Computer vision 2022 Assignment 3: Deep Learning for Perception Tasks
This assignment contains 2 questions. The first question probes understanding of deep learning for classification. The second question requires you to write a short description of a Computer Vision method. You wil lneed to submit two separate files, one for each question.
Question 1: A simple classifier, 20 marks (70%)
For this exercise, we provide demo code showing how to train a network on a small dataset called Fashion-MNIST. Please run through the code "tutorial-style" to get a sense of what it is doing. Then use the code alongside lecture notes and other resources to understand how to use pytorch libraries to implement, train and use a neural network.
For the Fashion-MNIST dataset the lables from 0-9 correspond to various clothing classes so you might find it convenient to create a python list as follows:
class_names = ['T-shirt/top', 'Trouser', 'Pullover', 'Dress', 'Coat', 'Sandal', 'Shirt', 'Sneaker', 'Bag', 'Ankle boot']
You will need to answer various questions about the system, how it operates, the results of experiments with it and make modifications to it yourself. You can change the training scheme and the network structure.
Organize your own text and code cell to show the answer of each questions.
Detailed requirements:
Q1.1 (1 point)
Extract 3 images of different types of clothing from the training dataset, print out the size/shape of the training images, and display the three with their corresponding labels.
Q1.2 (2 point) Run the training code for 10 epochs, for different values of the learning rate. Fill in the table below and plot the loss curves for each experiment:
Lr Accuracy
1
0.1
0.01
0.001
Q1.3 (3 point) Report the number of epochs when the accuracy reaches 90%. Fill in the table below and plot the loass curve for each experiment:
Lr Accuracy Epoch
1
0.1
0.01
0.001
Q1.4 (2 points) Compare the results in table 1 and table 2, what is your observation and your understanding of learning rate?
Q1.5 (5 points) Build a wider network by modifying the code that constructs the network so that the hidden layer(s) contain more perceptrons, and record the accuracy along with the number of trainable parameters in your model. Now modify the oroginal network to be deeper instead of wider (i.e. by adding more hidden layers). Record your accuracy and network size findings. Plot the loss curve for each experiment. Write down your conclusions about changing the network structure?

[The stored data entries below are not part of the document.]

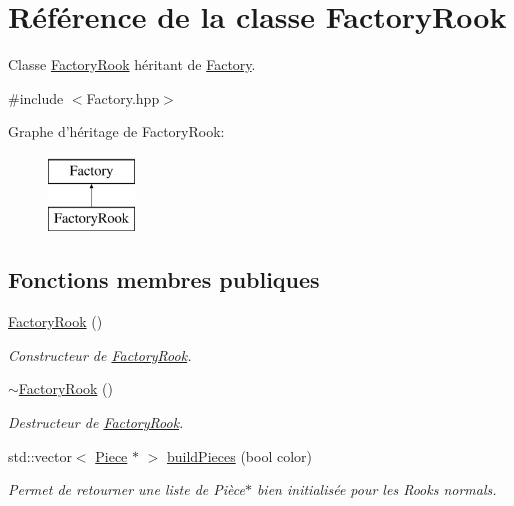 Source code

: \hypertarget{class_factory_rook}{\section{Référence de la classe Factory\-Rook}
\label{class_factory_rook}
}


Classe \hyperlink{class_factory_rook}{Factory\-Rook} héritant de \hyperlink{class_factory}{Factory}.  




{\ttfamily \#include $<$Factory.\-hpp$>$}

Graphe d'héritage de Factory\-Rook\-:\begin{figure}[H]
\begin{center}
\leavevmode
\includegraphics[height=2.000000cm]{class_factory_rook}
\end{center}
\end{figure}
\subsection*{Fonctions membres publiques}
\begin{DoxyCompactItemize}
\item 
\hyperlink{class_factory_rook_a4d8dfebcba093ee2f6009ffe907a8a8a}{Factory\-Rook} ()
\begin{DoxyCompactList}\small\item\em Constructeur de \hyperlink{class_factory_rook}{Factory\-Rook}. \end{DoxyCompactList}\item 
\hyperlink{class_factory_rook_a0bc1c85e0c4db96d877ccf00566470f4}{$\sim$\-Factory\-Rook} ()
\begin{DoxyCompactList}\small\item\em Destructeur de \hyperlink{class_factory_rook}{Factory\-Rook}. \end{DoxyCompactList}\item 
std\-::vector$<$ \hyperlink{class_piece}{Piece} $\ast$ $>$ \hyperlink{class_factory_rook_a50ff41cf552af801c123bf2b28120c68}{build\-Pieces} (bool color)
\begin{DoxyCompactList}\small\item\em Permet de retourner une liste de Pièce$\ast$ bien initialisée pour les Rooks normals. \end{DoxyCompactList}\end{DoxyCompactItemize}


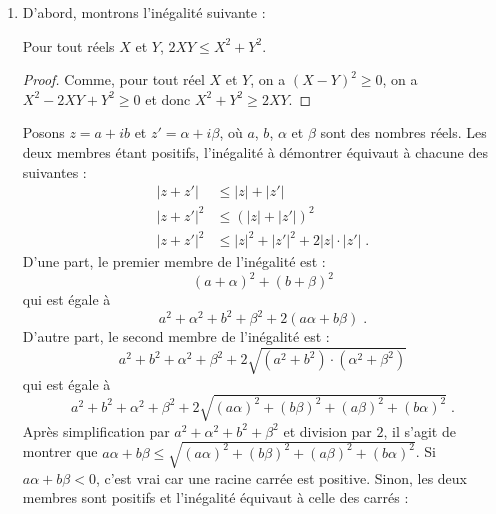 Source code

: \begin{corrige}
\begin{dem}
\begin{enumerate}
	      \item D'abord, montrons l'in\'egalit\'e suivante :
		            \begin{lem}
		                  \label{lem: inegalite x**2 + y**2 >= 2xy}
	                        Pour tout r\'eels $X$ et $Y$, $2 X Y \leq X^2 + Y^2$.
	      	            \end{lem}
	      	            \begin{proof}
	      	                  Comme, pour tout r\'eel $X$ et $Y$, on a $(X - Y)^2 \geq 0$, on a 
	      	                  $X^2 - 2 X Y + Y^2 \geq 0$ et donc $X^2 + Y^2 \geq 2 X Y $.
	      	            \end{proof}
	      	      Posons $z = a + i b$ et $z' = \alpha + i \beta$, o\`u $a$, $b$, $\alpha$ et $\beta$ sont des nombres r\'eels.
	      	      Les deux membres \'etant positifs, l'in\'egalit\'e \`a d\'emontrer \'equivaut \`a chacune des suivantes :
	            \begin{align*}
	                  |z + z'|                   
	                        & \leq 
	                              |z| + |z'|                                                                       \\
	                  |z + z'|^2                 
	                        & \leq 
	                              (|z| + |z'|)^2                                                                   \\
	                  |z + z'|^2                 
	                        & \leq 
	                              |z|^2 + |z'|^2 + 2 |z|\cdot |z'|                                                 \;.
	            \end{align*}
	            D'une part, le premier membre de l'in\'egalit\'e est : 
	                  \[
	                  (a+\alpha)^2 + (b+\beta)^2 
	                  \]
	            qui est \'egale \`a 
	                  \[
	                  a^2+\alpha^2+b^2+\beta^2+2(a\alpha+b\beta)                                                   \;.
	                  \]
	            D'autre part, le second membre de l'in\'egalit\'e est :
	                  \[
	                        a^2 +b^2 + \alpha^2 + \beta^2 + 2 \sqrt{(a^2+b^2)\cdot(\alpha^2+\beta^2)}
	                  \]
      	            qui est \'egale \`a 
	                  \[
	                        a^2+b^2+\alpha^2+\beta^2+2\sqrt{(a\alpha)^2+(b\beta)^2+(a\beta)^2+(b\alpha)^2}         \;.
	                  \]
                  Apr\`es simplification par $a^2+\alpha^2+b^2+\beta^2$ et division par $2$, il s'agit de montrer que $a\alpha + b\beta \leq \sqrt{(a\alpha)^2+(b\beta)^2+(a\beta)^2+(b\alpha)^2}$. Si $a\alpha + b\beta < 0$, c'est vrai car une racine carr\'ee est positive. Sinon, les deux membres sont positifs et l'in\'egalit\'e \'equivaut \`a celle des carr\'es :

\end{enumerate}
\end{dem}
\end{corrige}
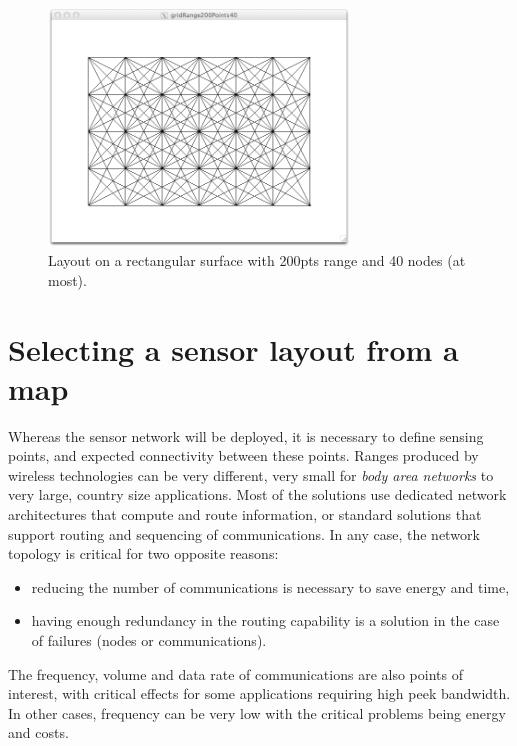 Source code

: \documentclass[times,a4paper]{book}
\begin{document}
\begin{figure}[hbtp]
\begin{center} 
\includegraphics[width=8cm]{GridRange200Points40.png}
\caption{Layout on a rectangular surface with 200pts range and 40 nodes (at most).}
\label{fig:GridRange200Points40}
\end{center}
\end{figure}


\section{Selecting a sensor layout from a map}

Whereas the sensor network will be deployed, it is necessary to define sensing points,
and expected connectivity between these points. Ranges produced by wireless technologies
can be very different, very small for {\sl body area networks} to very large, country size applications.
Most of the solutions use dedicated network architectures that compute and route information, 
or standard solutions that support routing and sequencing of communications.
In any case, the network topology is critical for two opposite reasons:

\begin{itemize}
\item reducing the number of communications is necessary to save energy and time,

\item having enough redundancy in the routing capability is a solution in the case
of failures (nodes or communications).
\end{itemize}

The frequency, volume and data rate of communications are also   points of interest, with
critical effects for  
some applications requiring high peek bandwidth. In other cases, frequency
can be very low  
with the critical problems being  energy and costs.
\end{document}
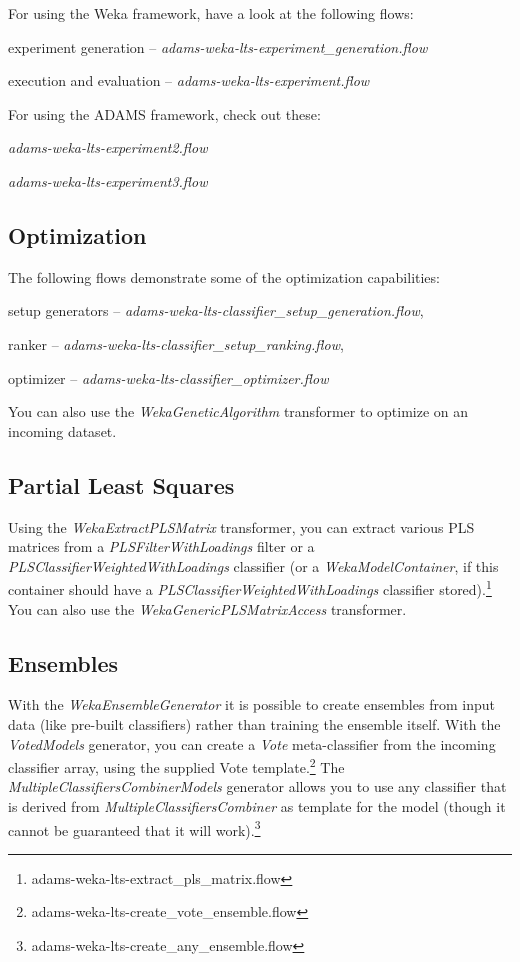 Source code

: For using the Weka framework, have a look at the following flows:
\begin{tight_itemize}
  \item experiment generation -- \textit{adams-weka-lts-experiment\_generation.flow}
  \item execution and evaluation -- \textit{adams-weka-lts-experiment.flow}
\end{tight_itemize}

For using the ADAMS framework, check out these:
\begin{tight_itemize}
  \item \textit{adams-weka-lts-experiment2.flow}
  \item \textit{adams-weka-lts-experiment3.flow}
\end{tight_itemize}

\subsection{Optimization}
The following flows demonstrate some of the optimization capabilities:
\begin{tight_itemize}
  \item setup generators -- \textit{adams-weka-lts-classifier\_setup\_generation.flow},
  \item ranker -- \textit{adams-weka-lts-classifier\_setup\_ranking.flow},
  \item optimizer -- \textit{adams-weka-lts-classifier\_optimizer.flow}
\end{tight_itemize}

You can also use the \textit{WekaGeneticAlgorithm} transformer to optimize on an incoming
dataset.

\subsection{Partial Least Squares}
Using the \textit{WekaExtractPLSMatrix} transformer, you can extract various
PLS matrices from a \textit{PLSFilterWithLoadings} filter or a 
\textit{PLSClassifierWeightedWithLoadings} classifier (or a \textit{WekaModelContainer},
if this container should have a \textit{PLSClassifierWeightedWithLoadings} classifier 
stored).\footnote{adams-weka-lts-extract\_pls\_matrix.flow}
You can also use the \textit{WekaGenericPLSMatrixAccess} transformer.

\subsection{Ensembles}
With the \textit{WekaEnsembleGenerator} it is possible to create ensembles from
input data (like pre-built classifiers) rather than training the ensemble itself.
With the \textit{VotedModels} generator, you can create a \textit{Vote}
meta-classifier from the incoming classifier array, using the supplied Vote 
template.\footnote{adams-weka-lts-create\_vote\_ensemble.flow}
The \textit{MultipleClassifiersCombinerModels} generator allows you to use
any classifier that is derived from \textit{MultipleClassifiersCombiner} as
template for the model (though it cannot be guaranteed that it will work).\footnote{adams-weka-lts-create\_any\_ensemble.flow}
  
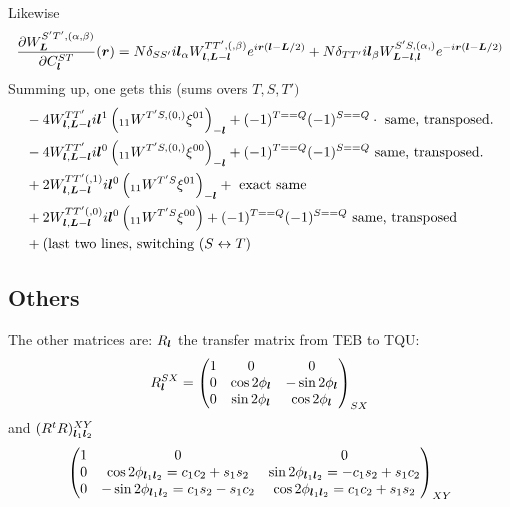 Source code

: \documentclass[11pt]{article}
\begin{document}
Likewise
\begin{equation}
		\frac{\partial W_{\boldsymbol{L}}^{S'T', (\alpha, \beta)}}{\partial C_{\boldsymbol{l}}^{ST}}(\boldsymbol{r}) = N\delta_{SS'}i\boldsymbol{l}_\alpha W^{TT', (,\beta)}_{\boldsymbol{l}, \boldsymbol{L}-\boldsymbol{l}}e^{i \boldsymbol{r} \left(\boldsymbol{l} - \boldsymbol{L}/2 \right)} + N \delta_{TT'} i\boldsymbol{l}_\beta W^{S'S, (\alpha,)}_{\boldsymbol{L}-\boldsymbol{l}, \boldsymbol{l}} e^{-i\boldsymbol{r}(\boldsymbol{l} -\boldsymbol{L}/2)}
\end{equation}
Summing up, one gets this (sums overs $T,S, T')$
\begin{equation}
\begin{split}
		&-4 W^{TT'}_{\boldsymbol{l}, \boldsymbol{L} - \boldsymbol{l}} i\boldsymbol{l}^1 \left(_{11}W^{T'S, (0,)} \xi^{01} \right)_{-\boldsymbol{l}} + (-1)^{T==Q}(-1)^{S==Q}\cdot\textrm{ same,  transposed}. \\
		&-4 W^{TT'}_{\boldsymbol{l}, \boldsymbol{L} - \boldsymbol{l}} i\boldsymbol{l}^0 \left(_{11}W^{T'S, (0,)} \xi^{00} \right)_{-\boldsymbol{l}} + (-1)^{T==Q}(-1)^{S==Q}\textrm{ same, transposed}. \\
		&+2 W^{TT'(,1)}_{\boldsymbol{l}, \boldsymbol{L} - \boldsymbol{l}} i \boldsymbol{l}^0 \left( _{11}W^{T'S}\xi^{01}\right)_{-\boldsymbol{l}}  + \textrm{ exact same} \\
		 &+ 2W^{TT'(,0)}_{\boldsymbol{l}, \boldsymbol{L} - \boldsymbol{l}} i \boldsymbol{l}^0 \left( _{11}W^{T'S}\xi^{00} \right)  + (-1)^{T==Q}(-1)^{S==Q}\textrm{ same, transposed}\\
		 &+ (\textrm{last two lines, switching } (S \leftrightarrow T)
\end{split}
\end{equation}
\subsection{Others}
The other matrices are: $R_{\boldsymbol{l}}$ the transfer matrix from TEB to TQU:
\begin{equation} R^{SX}_{\boldsymbol{l}} = 
	\begin{pmatrix}
		1 & 0 & 0 \\ 0 & \cos 2\phi_{\boldsymbol{l}} & -\sin 2\phi_{\boldsymbol{l}} \\ 0 & \sin 2\phi_{\boldsymbol{l}} & \cos 2\phi_{\boldsymbol{l}}
	\end{pmatrix}_{SX}
\end{equation}
and $(R^tR)^{XY}_{\boldsymbol{l}_1\boldsymbol{l}_2}$
\begin{equation}
		\begin{pmatrix}
		1 & 0 & 0 \\ 0 & \cos 2\phi_{\boldsymbol{l}_1\boldsymbol{l}_2}= c_1c_2 + s_1 s_2 & \sin 2\phi_{\boldsymbol{l}_1\boldsymbol{l}_2}= -c_1s_2 + s_1 c_2 \\ 0 & -\sin 2\phi_{\boldsymbol{l}_1\boldsymbol{l}_2}= c_1s_2 - s_1 c_2 & \cos 2\phi_{\boldsymbol{l}_1\boldsymbol{l}_2}= c_1c_2 + s_1 s_2
	\end{pmatrix}_{XY}
\end{equation}
\end{document}
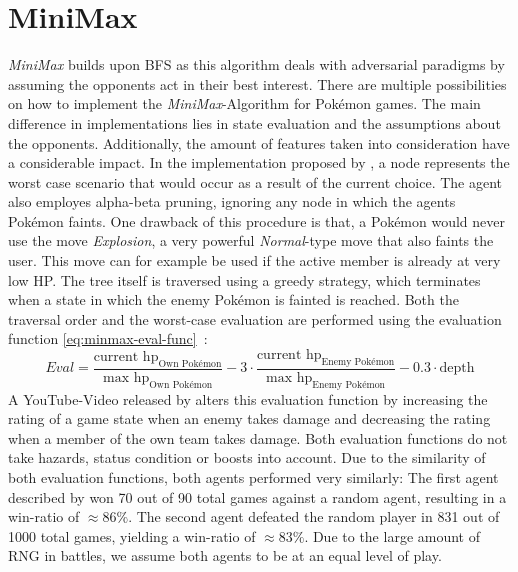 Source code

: \section{MiniMax}
\label{sec:related-minimax}
\textit{MiniMax} builds upon \ac{BFS} as this algorithm deals with adversarial paradigms by assuming the opponents 
act in their best interest.
There are multiple possibilities on how to implement the \textit{MiniMax}-Algorithm for Pokémon games. The main difference 
in implementations lies in state evaluation and the assumptions about the opponents. Additionally,
the amount of features taken into consideration have a considerable impact. In the implementation proposed by
\cite{Lee_Togelius_2017}, a node represents the worst case scenario that would occur as a result of the current choice. 
The agent also employes alpha-beta pruning, ignoring any node in which the agents Pokémon faints. 
One drawback of this procedure is that, a Pokémon would never use the move \textit{Explosion},
a very powerful \textit{Normal}-type move that also faints the user. This move can for example be used if
the active member is already at very low \ac{HP}.
The tree itself is traversed using a greedy strategy, which terminates when a state in which the enemy 
Pokémon is fainted is reached. Both the traversal order and the worst-case evaluation are performed using
the evaluation function \ref{eq:minmax-eval-func}~\autocite{Lee_Togelius_2017}:
\begin{equation}
\label{eq:minmax-eval-func}
    Eval = \frac{\text{current hp}_{\text{Own Pokémon}}}{\text{max hp}_{\text{Own Pokémon}}} -
    3 \cdot \frac{\text{current hp}_{\text{Enemy Pokémon}}}{\text{max hp}_{\text{Enemy Pokémon}}} -
    0.3 \cdot \text{depth}
\end{equation}
A YouTube-Video released by \cite{RemptonGames:PokemonAI}
alters this evaluation function
by increasing the rating of a game state when an enemy takes damage and decreasing the rating when a member
of the own team takes damage. Both evaluation functions do not take hazards, status condition or boosts 
into account. Due to the similarity of both evaluation functions, both agents performed very similarly:
The first agent described by \cite{Lee_Togelius_2017} won 70 out of 90 total games against a random agent,
resulting in a win-ratio of $\approx 86\%$. The second agent defeated the random player in 831 out of 1000
total games, yielding a win-ratio of $\approx 83\%$. Due to the large amount of \ac{RNG} in battles, we assume
both agents to be at an equal level of play. \\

Structures Accuracy Parameters
Base
Deeper
Wider
Q1.6 (2 points) Calculate the mean of the gradients of the loss to all trainable parameters. Plot the gradients curve for the first 100 training steps. What are your observations? Note that this gradients will be saved with the training weight automatically after you call loss.backwards(). Hint: the mean of the gradients decrease.
For more exlanation of q1.7, you could refer to the following simple instructions: https://colab.research.google.com/drive/1XAsyNegGSvMf3_B6MrsXht7-fHqtJ7OW?usp=sharing
Q1.7 (5 points) Modify the network structure and training/test to use a small convolutional neural network instead of an MLP. Discuss your findings with rehgard to convergence, accuracy and number of parameters, relative to MLPs.
Hint: Look at the structure of the CNN in the Workshop 3 examples.
import numpy as np # This is for mathematical operations